Taken together, the reforms create three moving parts: local government reorganisation, regional strategic planning and neighbourhood empowerment. Each makes sense individually, but unless carefully integrated, they risk fragmenting the system further.

The government’s ambition is laudable: stronger local plans, more responsive communities and clearer regional strategies. But without transitional clarity, resources and political will, the result may be the opposite: local plans stalled, housing delivery further delayed and communities disillusioned.

England already faces a housing shortfall that may exceed 500,000 homes by the end of this parliament. Affordable housing starts are declining, private sector confidence is faltering and major regeneration projects depend on clarity from the planning system. 

For housing associations and local government leaders alike, any delay caused by devolution risks compounding these pressures. For investors, it threatens to undermine confidence at a moment when long-term capital is urgently needed. And for planners, it raises the spectre of yet another reform cycle that slows rather than accelerates delivery. 

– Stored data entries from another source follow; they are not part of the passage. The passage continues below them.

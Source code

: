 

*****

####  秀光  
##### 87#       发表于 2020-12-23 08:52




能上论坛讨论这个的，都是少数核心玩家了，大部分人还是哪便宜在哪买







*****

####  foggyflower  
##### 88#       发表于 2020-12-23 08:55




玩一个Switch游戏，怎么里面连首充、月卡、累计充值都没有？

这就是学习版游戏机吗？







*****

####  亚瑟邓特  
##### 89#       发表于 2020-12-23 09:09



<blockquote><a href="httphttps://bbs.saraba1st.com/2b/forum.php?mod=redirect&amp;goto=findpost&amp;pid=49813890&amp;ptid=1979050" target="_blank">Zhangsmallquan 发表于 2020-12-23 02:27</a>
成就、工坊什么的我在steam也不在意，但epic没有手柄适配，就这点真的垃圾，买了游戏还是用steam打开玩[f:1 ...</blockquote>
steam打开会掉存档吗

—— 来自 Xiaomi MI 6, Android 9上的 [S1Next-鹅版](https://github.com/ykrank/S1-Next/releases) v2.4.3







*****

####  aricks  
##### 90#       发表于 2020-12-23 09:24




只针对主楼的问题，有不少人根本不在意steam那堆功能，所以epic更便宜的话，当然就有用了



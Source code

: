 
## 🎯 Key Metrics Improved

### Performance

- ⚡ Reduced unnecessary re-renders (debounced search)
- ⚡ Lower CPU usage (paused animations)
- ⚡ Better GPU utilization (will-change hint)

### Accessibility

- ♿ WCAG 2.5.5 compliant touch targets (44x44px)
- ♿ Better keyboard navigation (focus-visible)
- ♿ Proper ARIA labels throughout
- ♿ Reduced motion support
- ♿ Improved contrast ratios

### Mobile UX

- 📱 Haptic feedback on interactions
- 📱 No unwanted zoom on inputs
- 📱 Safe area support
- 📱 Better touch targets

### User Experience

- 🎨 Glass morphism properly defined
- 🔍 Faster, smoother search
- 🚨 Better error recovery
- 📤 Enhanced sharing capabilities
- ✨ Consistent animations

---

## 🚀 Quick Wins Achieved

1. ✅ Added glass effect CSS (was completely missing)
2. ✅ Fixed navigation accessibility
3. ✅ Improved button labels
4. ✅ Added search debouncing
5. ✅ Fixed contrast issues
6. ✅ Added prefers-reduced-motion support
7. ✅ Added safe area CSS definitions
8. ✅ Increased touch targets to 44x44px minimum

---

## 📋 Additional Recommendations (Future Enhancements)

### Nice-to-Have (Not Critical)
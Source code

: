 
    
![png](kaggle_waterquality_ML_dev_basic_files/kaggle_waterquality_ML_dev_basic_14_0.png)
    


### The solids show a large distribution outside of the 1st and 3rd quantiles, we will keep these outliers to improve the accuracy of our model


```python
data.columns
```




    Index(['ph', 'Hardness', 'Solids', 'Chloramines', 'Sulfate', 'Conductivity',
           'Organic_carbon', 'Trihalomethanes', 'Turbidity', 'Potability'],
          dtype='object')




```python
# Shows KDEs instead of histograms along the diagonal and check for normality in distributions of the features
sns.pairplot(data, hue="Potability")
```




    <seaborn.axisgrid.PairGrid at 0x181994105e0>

In my view, the answer lies in leaning into the bill’s strategic tools. If SDSs are introduced quickly, with robust transitional arrangements, they can provide the certainty needed to keep local plans on track. If MDOs are used intelligently, they can fast-track complex schemes and boost delivery. 

At the same time, clarity is essential. Ministers must reiterate that local plans should progress regardless of reorganisation. Combined authorities must commit to publishing SDSs on clear timetables. And neighbourhood governance must be matched with resources, to ensure communities are participants rather than bystanders. 

The English Devolution and Community Empowerment Bill is one of the most ambitious attempts to reshape local government and planning in a generation. It has the potential to strengthen strategic planning, empower communities and accelerate delivery. But it also carries the risk of disruption, delay and fragmentation.

The choice lies in implementation. With clear transitional arrangements, strategic leadership and genuine community support, the bill could mark a turning point for planning in England. Without them, it may become another chapter in the long history of reforms that promised clarity but delivered uncertainty.

Either way, local plans remain the test. If they progress, the system will endure. If they stall, the consequences will be felt not just by planners, but by every community waiting for the homes, infrastructure and regeneration they represent. 

For housing associations, every delay to local plan preparation is a delay to much-needed housing. The government’s reforms may ultimately provide a clearer framework for growth, but unless transitional arrangements are watertight, the short-term effect could be fewer affordable homes delivered when demand has never been greater.

The bill’s ambition is admirable, but delivery will be the true test.